Em 1978, Gorender publicou O escravismo colonial (Ática, 1978; Perseu Abramo, 2011), no qual estudou a formação colonial do país. “Havia uma linha tradicional dentro do PCB, defendida por Nelson Werneck Sodré, para quem o Brasil tinha um passado feudal, representado pelo latifúndio, com uma economia voltada para dentro do país”, explica Bosi. O país seria apenas um fornecedor de produtos naturais (açúcar, café), o que teria atrasado sua industrialização. A outra tese foi formulada por Caio Prado Júnior, também comunista, e dizia que a produção era toda voltada para a venda no mercado externo. Ou seja, o capitalismo já estaria presente aqui desde o início do século XVI.
“Em seu livro, ele abre uma terceira via, que seria mais adequada ao Brasil, Caribe e mesmo ao sul dos Estados Unidos”, diz Bosi. Para Gorender, o sistema não poderia ser chamado de feudal porque era fornecedor e vendedor de produtos. E não poderia ser considerado capitalista porque não era operado por trabalhadores livres. “Sua tese era de que havia um modo próprio de produção escravista dentro da Colônia, o que representou um ganho teórico para a questão”, diz Bosi. A produção dos escravos era vendida, mas não havia contrato social. Para surpresa do autor e da editora, o livro provocou grande polêmica e tornou-se um sucesso entre o público acadêmico. Foi Bosi, então conselheiro da editora Ática, quem recomendou a publicação do livro.
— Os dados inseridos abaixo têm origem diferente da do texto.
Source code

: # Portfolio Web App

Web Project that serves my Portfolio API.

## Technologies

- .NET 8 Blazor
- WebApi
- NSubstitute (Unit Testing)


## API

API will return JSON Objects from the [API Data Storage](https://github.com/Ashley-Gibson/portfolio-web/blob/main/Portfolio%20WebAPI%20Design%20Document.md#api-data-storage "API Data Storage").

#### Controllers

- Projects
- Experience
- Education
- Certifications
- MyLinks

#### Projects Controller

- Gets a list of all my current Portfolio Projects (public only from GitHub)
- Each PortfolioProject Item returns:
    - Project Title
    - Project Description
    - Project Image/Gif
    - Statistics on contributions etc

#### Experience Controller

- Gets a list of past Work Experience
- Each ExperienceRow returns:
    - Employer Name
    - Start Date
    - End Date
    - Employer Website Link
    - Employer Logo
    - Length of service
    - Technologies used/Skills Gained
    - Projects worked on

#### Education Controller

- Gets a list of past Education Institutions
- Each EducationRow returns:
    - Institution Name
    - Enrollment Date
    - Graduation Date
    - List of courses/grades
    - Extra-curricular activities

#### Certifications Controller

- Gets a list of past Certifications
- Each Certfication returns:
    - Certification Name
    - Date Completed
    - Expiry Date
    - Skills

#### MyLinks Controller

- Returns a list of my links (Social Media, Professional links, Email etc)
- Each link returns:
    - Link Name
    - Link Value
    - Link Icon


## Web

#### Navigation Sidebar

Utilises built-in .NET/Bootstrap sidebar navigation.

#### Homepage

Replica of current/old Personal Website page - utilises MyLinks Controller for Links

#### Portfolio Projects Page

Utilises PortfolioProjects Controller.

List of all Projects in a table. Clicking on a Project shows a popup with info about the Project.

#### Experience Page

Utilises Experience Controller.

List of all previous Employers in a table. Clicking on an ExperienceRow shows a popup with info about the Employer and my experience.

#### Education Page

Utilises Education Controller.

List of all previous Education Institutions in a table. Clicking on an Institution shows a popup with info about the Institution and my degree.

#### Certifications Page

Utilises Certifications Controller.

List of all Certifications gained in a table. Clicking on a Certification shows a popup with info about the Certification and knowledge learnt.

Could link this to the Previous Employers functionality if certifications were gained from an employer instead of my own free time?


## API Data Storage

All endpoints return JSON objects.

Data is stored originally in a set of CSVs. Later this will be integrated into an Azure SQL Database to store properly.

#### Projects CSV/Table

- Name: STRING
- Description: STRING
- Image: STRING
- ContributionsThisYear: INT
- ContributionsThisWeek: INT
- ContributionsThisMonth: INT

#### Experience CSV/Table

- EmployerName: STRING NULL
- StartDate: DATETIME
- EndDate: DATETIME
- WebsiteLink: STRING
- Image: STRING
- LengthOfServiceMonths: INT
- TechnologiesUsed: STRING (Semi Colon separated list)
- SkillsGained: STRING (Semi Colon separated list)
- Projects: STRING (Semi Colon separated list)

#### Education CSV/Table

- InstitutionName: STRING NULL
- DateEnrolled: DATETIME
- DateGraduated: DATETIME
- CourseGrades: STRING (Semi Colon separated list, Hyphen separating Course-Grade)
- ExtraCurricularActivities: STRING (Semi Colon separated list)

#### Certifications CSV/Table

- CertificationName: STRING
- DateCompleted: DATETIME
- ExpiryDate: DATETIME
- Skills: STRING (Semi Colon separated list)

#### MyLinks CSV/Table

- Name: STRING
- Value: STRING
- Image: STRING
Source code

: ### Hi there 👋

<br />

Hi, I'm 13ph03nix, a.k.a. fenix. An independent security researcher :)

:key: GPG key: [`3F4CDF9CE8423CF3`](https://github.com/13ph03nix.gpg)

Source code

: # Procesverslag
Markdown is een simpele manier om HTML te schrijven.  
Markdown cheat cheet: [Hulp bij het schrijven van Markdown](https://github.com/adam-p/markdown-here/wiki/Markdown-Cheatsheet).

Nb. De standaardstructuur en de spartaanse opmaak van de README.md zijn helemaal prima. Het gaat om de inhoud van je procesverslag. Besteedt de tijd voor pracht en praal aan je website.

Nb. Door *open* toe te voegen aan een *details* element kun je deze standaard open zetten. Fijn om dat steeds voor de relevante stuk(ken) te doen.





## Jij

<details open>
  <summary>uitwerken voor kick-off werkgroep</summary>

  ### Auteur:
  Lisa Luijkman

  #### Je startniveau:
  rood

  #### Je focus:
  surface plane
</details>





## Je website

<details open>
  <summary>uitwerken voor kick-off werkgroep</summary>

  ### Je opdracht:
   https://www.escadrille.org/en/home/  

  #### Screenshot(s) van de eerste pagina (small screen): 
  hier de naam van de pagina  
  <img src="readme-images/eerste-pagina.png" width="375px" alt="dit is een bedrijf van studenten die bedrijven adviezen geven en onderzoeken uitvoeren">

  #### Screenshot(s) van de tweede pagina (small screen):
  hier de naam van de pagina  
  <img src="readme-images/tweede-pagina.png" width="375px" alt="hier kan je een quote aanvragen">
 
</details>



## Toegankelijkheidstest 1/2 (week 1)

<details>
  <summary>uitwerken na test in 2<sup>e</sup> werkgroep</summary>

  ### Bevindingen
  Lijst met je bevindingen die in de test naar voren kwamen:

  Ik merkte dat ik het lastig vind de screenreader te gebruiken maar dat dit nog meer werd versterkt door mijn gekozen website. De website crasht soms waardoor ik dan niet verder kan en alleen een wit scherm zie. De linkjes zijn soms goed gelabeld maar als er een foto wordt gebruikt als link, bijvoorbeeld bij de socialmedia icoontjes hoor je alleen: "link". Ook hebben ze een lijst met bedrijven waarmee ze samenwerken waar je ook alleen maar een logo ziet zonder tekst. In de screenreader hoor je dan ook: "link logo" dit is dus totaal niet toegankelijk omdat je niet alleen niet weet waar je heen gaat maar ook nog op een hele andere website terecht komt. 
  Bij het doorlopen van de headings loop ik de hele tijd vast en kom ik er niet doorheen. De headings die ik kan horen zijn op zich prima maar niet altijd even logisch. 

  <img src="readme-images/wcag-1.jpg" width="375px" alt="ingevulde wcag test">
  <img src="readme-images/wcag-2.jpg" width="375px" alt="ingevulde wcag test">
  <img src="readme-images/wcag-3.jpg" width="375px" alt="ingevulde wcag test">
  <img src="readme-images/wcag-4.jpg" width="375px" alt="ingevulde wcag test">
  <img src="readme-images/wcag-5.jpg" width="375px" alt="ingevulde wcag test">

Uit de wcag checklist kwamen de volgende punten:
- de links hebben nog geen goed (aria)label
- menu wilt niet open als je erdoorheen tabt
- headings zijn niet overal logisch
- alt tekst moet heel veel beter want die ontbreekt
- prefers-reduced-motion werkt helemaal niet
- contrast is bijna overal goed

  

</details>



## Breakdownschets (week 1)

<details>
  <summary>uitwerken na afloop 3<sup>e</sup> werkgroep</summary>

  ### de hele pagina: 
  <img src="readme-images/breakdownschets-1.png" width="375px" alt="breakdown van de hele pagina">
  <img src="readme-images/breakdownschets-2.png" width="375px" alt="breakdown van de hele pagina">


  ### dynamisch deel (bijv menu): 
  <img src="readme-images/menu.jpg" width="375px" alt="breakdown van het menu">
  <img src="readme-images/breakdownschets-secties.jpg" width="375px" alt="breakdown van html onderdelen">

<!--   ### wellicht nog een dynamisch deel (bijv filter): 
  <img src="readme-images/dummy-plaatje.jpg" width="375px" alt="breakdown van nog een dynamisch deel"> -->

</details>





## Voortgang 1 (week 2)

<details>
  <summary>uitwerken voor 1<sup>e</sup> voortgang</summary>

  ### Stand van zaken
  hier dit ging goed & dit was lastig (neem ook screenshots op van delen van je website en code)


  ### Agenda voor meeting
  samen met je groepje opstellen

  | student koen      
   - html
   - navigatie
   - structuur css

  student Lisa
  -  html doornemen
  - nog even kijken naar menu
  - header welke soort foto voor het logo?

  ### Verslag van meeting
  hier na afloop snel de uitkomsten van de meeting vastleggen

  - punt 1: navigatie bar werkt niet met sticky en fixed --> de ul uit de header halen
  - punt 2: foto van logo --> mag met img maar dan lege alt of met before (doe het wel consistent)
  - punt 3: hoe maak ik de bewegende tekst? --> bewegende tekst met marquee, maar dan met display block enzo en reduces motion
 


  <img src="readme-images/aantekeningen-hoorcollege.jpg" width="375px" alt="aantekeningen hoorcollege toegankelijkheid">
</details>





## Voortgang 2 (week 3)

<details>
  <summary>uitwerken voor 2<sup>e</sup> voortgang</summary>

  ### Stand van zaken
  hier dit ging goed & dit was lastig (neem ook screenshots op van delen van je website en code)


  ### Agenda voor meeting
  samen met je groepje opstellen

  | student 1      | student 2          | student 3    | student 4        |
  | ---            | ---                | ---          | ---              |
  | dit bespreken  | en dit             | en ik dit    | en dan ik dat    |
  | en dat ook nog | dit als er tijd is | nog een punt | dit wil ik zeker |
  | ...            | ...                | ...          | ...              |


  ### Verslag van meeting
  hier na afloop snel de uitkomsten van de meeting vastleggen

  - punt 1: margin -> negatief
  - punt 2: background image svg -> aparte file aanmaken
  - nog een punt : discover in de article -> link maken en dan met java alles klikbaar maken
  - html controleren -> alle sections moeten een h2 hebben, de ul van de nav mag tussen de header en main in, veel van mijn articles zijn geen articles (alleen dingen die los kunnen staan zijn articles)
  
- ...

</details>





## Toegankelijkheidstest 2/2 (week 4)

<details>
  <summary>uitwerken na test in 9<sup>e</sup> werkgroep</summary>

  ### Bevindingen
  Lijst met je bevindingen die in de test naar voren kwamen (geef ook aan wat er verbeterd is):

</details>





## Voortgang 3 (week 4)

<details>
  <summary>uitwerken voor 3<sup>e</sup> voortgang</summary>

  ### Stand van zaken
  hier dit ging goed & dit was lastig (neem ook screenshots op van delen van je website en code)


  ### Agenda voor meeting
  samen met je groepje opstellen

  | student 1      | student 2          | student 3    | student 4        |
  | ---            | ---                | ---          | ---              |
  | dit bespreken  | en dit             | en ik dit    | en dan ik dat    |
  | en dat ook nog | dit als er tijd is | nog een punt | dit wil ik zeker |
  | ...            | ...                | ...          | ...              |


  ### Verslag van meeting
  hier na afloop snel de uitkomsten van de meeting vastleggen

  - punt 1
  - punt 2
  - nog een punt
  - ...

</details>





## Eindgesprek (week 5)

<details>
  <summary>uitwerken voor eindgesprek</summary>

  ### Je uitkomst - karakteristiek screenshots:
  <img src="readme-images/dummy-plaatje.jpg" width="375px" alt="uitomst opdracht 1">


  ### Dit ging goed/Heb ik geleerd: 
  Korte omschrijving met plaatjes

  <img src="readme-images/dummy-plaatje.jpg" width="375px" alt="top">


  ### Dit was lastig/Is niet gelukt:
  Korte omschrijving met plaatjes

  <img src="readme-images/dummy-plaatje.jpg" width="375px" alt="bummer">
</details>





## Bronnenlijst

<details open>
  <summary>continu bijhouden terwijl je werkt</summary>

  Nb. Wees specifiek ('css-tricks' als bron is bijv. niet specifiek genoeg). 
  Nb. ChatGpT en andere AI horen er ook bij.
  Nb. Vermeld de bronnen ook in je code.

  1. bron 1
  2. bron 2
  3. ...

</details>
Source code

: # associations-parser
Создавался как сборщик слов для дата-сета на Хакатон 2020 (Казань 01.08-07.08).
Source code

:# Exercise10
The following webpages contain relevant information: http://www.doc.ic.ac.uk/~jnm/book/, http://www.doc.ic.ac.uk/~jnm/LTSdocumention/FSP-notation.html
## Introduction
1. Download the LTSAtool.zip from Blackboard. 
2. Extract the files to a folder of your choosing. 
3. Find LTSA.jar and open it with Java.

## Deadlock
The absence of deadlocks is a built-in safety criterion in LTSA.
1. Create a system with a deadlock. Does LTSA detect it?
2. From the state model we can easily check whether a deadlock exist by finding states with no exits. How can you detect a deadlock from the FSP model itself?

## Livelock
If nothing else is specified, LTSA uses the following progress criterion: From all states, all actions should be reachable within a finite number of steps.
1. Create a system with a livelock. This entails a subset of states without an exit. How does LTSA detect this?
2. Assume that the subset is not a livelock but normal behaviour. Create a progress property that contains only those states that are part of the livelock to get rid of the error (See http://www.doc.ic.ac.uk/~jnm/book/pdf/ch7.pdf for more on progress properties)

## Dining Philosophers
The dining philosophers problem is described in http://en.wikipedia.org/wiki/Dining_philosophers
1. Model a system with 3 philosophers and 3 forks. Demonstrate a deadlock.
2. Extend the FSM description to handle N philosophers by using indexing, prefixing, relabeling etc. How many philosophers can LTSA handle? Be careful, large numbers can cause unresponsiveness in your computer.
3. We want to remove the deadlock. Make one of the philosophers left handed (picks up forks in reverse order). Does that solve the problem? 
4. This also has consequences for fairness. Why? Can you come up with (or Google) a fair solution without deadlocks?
Seu segundo livro importante foi Combate nas trevas (Ática, 1987, esgotado). Para Marcelo Ridenti, é o trabalho mais completo sobre o tema até hoje: “Ele uniu seus talentos: o de historiador, de memorialista e de jornalista”. Segundo o jornalista Alípio Freire, um dos jovens que assistiam às aulas de Gorender na prisão, a obra foi precursora no esforço de entender o período da “atomização da esquerda no pós-1964”, especialmente na época da luta armada, de um modo não fragmentado.
O pensador marxista escreveu outros seis livros e ganhou o título de Doutor Honoris Causa da Universidade Federal da Bahia, em 1994, aos 71 anos. De 1994 a 1996 foi professor visitante no Instituto de Estudos Avançados da USP e na FFLCH. Dentro ou fora da universidade, o velho pensador marxista teve sua obra reconhecida.